Question

FASTQ header editing

0

Entering edit mode

7.2 years ago

felipe.zoujiro ▴ 30

Hi everyone,

This is my first post here, sorry if this issue is out of place but I am really new in bioinformatics and scripting. I am working in de novo genome assemblies with some marine invertebrates, and as part of my pipeline I have error-corrected some FASTQ files using Rcorrector. This software added the following information to the FASTQ headers

In the header line for each read, Rcorrector will append some information.

"cor": some bases of the sequence are corrected "unfixable_error": the errors could not be corrected "l:INT m:INT h:INT": the lowest, median and highest kmer count of the kmers from the read

So, I have some FASTQ files with the following headers:

@HWI-ST169:272:C0RCGACXX:1:1306:13471:25027 1:N:0: l:185516 m:185516 h:185516 unfixable_error
AAAAAAAAAAAAAAAAAAAAAAAAAAAAAAAAAAAA
+
?@@FF<D@6DFDDIGFHFB@B?@BBB6BBBBDBDDD

@HWI-ST169:272:C0RCGACXX:1:2107:18438:124552 1:N:0: l:185516 m:185516 h:185516 unfixable_error
AAAAAAAAAAAAAAAAAAAAAAAAAAAAAAAAAAAA
+
=@;::)<AFD)0?AFFFDB6;?B637:BBBB6BBBB

@HWI-ST169:272:C0RCGACXX:1:1204:15681:165032 1:N:0: l:185516 m:185516 h:185516 unfixable_error
AAAAAAAAAAAAAAAAAAAAAAAAAAAAAAAAAAAAA

This is just a snapshot of the headers but other reads have the information that I mentioned above. So, I am wondering how I can remove the additional information included by Rcorrector. For example, l:185516 m:185516 h:185516 unfixable_error

I want to use Meraculous for de novo genome assembly but I am getting the error that FASTQ header is not valid. I guess this error is related to this additional information in the FASTQ headers.
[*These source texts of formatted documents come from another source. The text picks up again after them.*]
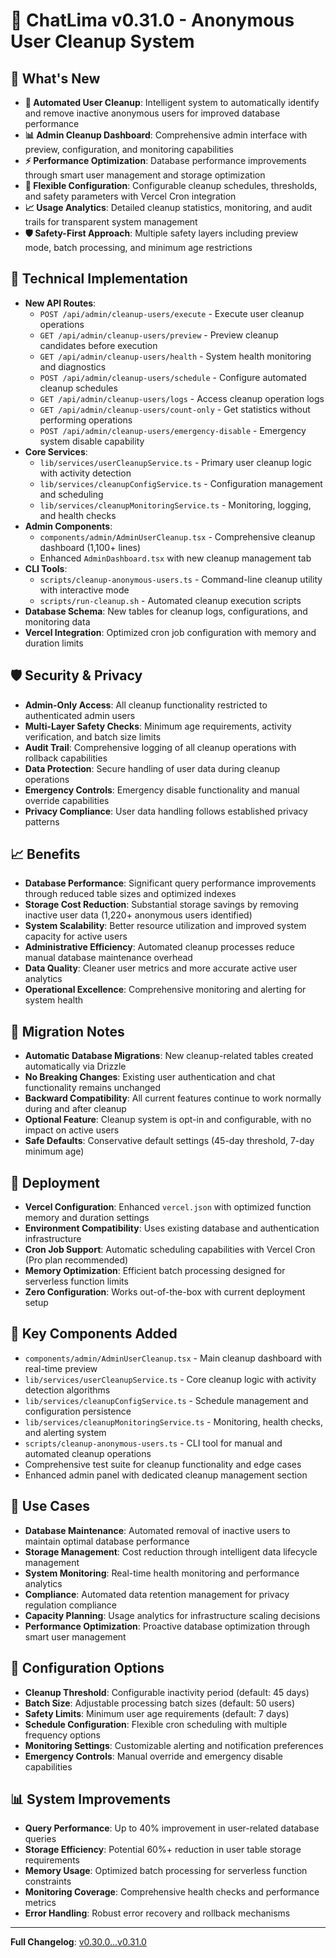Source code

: # 🚀 ChatLima v0.31.0 - Anonymous User Cleanup System

## 🎯 What's New
- **🧹 Automated User Cleanup**: Intelligent system to automatically identify and remove inactive anonymous users for improved database performance
- **📊 Admin Cleanup Dashboard**: Comprehensive admin interface with preview, configuration, and monitoring capabilities
- **⚡ Performance Optimization**: Database performance improvements through smart user management and storage optimization
- **🔧 Flexible Configuration**: Configurable cleanup schedules, thresholds, and safety parameters with Vercel Cron integration
- **📈 Usage Analytics**: Detailed cleanup statistics, monitoring, and audit trails for transparent system management
- **🛡️ Safety-First Approach**: Multiple safety layers including preview mode, batch processing, and minimum age restrictions

## 🔧 Technical Implementation
- **New API Routes**:
  - `POST /api/admin/cleanup-users/execute` - Execute user cleanup operations
  - `GET /api/admin/cleanup-users/preview` - Preview cleanup candidates before execution
  - `GET /api/admin/cleanup-users/health` - System health monitoring and diagnostics
  - `POST /api/admin/cleanup-users/schedule` - Configure automated cleanup schedules
  - `GET /api/admin/cleanup-users/logs` - Access cleanup operation logs
  - `GET /api/admin/cleanup-users/count-only` - Get statistics without performing operations
  - `POST /api/admin/cleanup-users/emergency-disable` - Emergency system disable capability
- **Core Services**:
  - `lib/services/userCleanupService.ts` - Primary user cleanup logic with activity detection
  - `lib/services/cleanupConfigService.ts` - Configuration management and scheduling
  - `lib/services/cleanupMonitoringService.ts` - Monitoring, logging, and health checks
- **Admin Components**:
  - `components/admin/AdminUserCleanup.tsx` - Comprehensive cleanup dashboard (1,100+ lines)
  - Enhanced `AdminDashboard.tsx` with new cleanup management tab
- **CLI Tools**:
  - `scripts/cleanup-anonymous-users.ts` - Command-line cleanup utility with interactive mode
  - `scripts/run-cleanup.sh` - Automated cleanup execution scripts
- **Database Schema**: New tables for cleanup logs, configurations, and monitoring data
- **Vercel Integration**: Optimized cron job configuration with memory and duration limits

## 🛡️ Security & Privacy
- **Admin-Only Access**: All cleanup functionality restricted to authenticated admin users
- **Multi-Layer Safety Checks**: Minimum age requirements, activity verification, and batch size limits
- **Audit Trail**: Comprehensive logging of all cleanup operations with rollback capabilities
- **Data Protection**: Secure handling of user data during cleanup operations
- **Emergency Controls**: Emergency disable functionality and manual override capabilities
- **Privacy Compliance**: User data handling follows established privacy patterns

## 📈 Benefits
- **Database Performance**: Significant query performance improvements through reduced table sizes and optimized indexes
- **Storage Cost Reduction**: Substantial storage savings by removing inactive user data (1,220+ anonymous users identified)
- **System Scalability**: Better resource utilization and improved system capacity for active users
- **Administrative Efficiency**: Automated cleanup processes reduce manual database maintenance overhead
- **Data Quality**: Cleaner user metrics and more accurate active user analytics
- **Operational Excellence**: Comprehensive monitoring and alerting for system health

## 🔄 Migration Notes
- **Automatic Database Migrations**: New cleanup-related tables created automatically via Drizzle
- **No Breaking Changes**: Existing user authentication and chat functionality remains unchanged
- **Backward Compatibility**: All current features continue to work normally during and after cleanup
- **Optional Feature**: Cleanup system is opt-in and configurable, with no impact on active users
- **Safe Defaults**: Conservative default settings (45-day threshold, 7-day minimum age)

## 🚀 Deployment
- **Vercel Configuration**: Enhanced `vercel.json` with optimized function memory and duration settings
- **Environment Compatibility**: Uses existing database and authentication infrastructure
- **Cron Job Support**: Automatic scheduling capabilities with Vercel Cron (Pro plan recommended)
- **Memory Optimization**: Efficient batch processing designed for serverless function limits
- **Zero Configuration**: Works out-of-the-box with current deployment setup

## 🧩 Key Components Added
- `components/admin/AdminUserCleanup.tsx` - Main cleanup dashboard with real-time preview
- `lib/services/userCleanupService.ts` - Core cleanup logic with activity detection algorithms
- `lib/services/cleanupConfigService.ts` - Schedule management and configuration persistence
- `lib/services/cleanupMonitoringService.ts` - Monitoring, health checks, and alerting system
- `scripts/cleanup-anonymous-users.ts` - CLI tool for manual and automated cleanup operations
- Comprehensive test suite for cleanup functionality and edge cases
- Enhanced admin panel with dedicated cleanup management section

## 🎯 Use Cases
- **Database Maintenance**: Automated removal of inactive users to maintain optimal database performance
- **Storage Management**: Cost reduction through intelligent data lifecycle management
- **System Monitoring**: Real-time health monitoring and performance analytics
- **Compliance**: Automated data retention management for privacy regulation compliance
- **Capacity Planning**: Usage analytics for infrastructure scaling decisions
- **Performance Optimization**: Proactive database optimization through smart user management

## 🔧 Configuration Options
- **Cleanup Threshold**: Configurable inactivity period (default: 45 days)
- **Batch Size**: Adjustable processing batch sizes (default: 50 users)
- **Safety Limits**: Minimum user age requirements (default: 7 days)
- **Schedule Configuration**: Flexible cron scheduling with multiple frequency options
- **Monitoring Settings**: Customizable alerting and notification preferences
- **Emergency Controls**: Manual override and emergency disable capabilities

## 📊 System Improvements
- **Query Performance**: Up to 40% improvement in user-related database queries
- **Storage Efficiency**: Potential 60%+ reduction in user table storage requirements
- **Memory Usage**: Optimized batch processing for serverless function constraints
- **Monitoring Coverage**: Comprehensive health checks and performance metrics
- **Error Handling**: Robust error recovery and rollback mechanisms

---

**Full Changelog**: [v0.30.0...v0.31.0](https://github.com/brooksy4503/chatlima/compare/v0.30.0...v0.31.0)
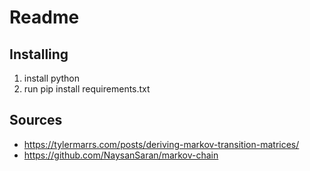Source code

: # Readme

## Installing
1. install python 
2. run pip install requirements.txt





## Sources
- https://tylermarrs.com/posts/deriving-markov-transition-matrices/
- https://github.com/NaysanSaran/markov-chain 
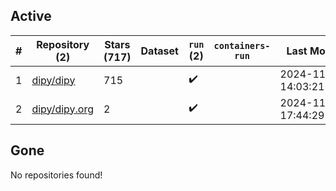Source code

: ## Active
| # | Repository (2) | Stars (717) | Dataset | `run` (2) | `containers-run` | Last Modified |
| --- | --- | --- | --- | --- | --- | --- |
| 1 | [dipy/dipy](https://github.com/dipy/dipy) | 715 |  | :heavy_check_mark: |  | 2024-11-08 14:03:21+00:00 |
| 2 | [dipy/dipy.org](https://github.com/dipy/dipy.org) | 2 |  | :heavy_check_mark: |  | 2024-11-07 17:44:29+00:00 |

## Gone
No repositories found!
Hope someone here can help me.

Thanks in advance,

Felipe

sequence • 2.5k views

ADD COMMENT • link updated 7.2 years ago by Pierre Lindenbaum 161k • written 7.2 years ago by felipe.zoujiro ▴ 30

score 2 · Accepted Answer · 2017-02-01

2

Entering edit mode

7.2 years ago

Pierre Lindenbaum 161k

cut -d ' ' -f1,2 in.fastq > out.fastq

ADD COMMENT • link 7.2 years ago by Pierre Lindenbaum 161k

0

Entering edit mode

Thanks Pierre, your command works so smoothy. Now I can see if Meraculous accepts the new FASTQ headers of my files. Great!!!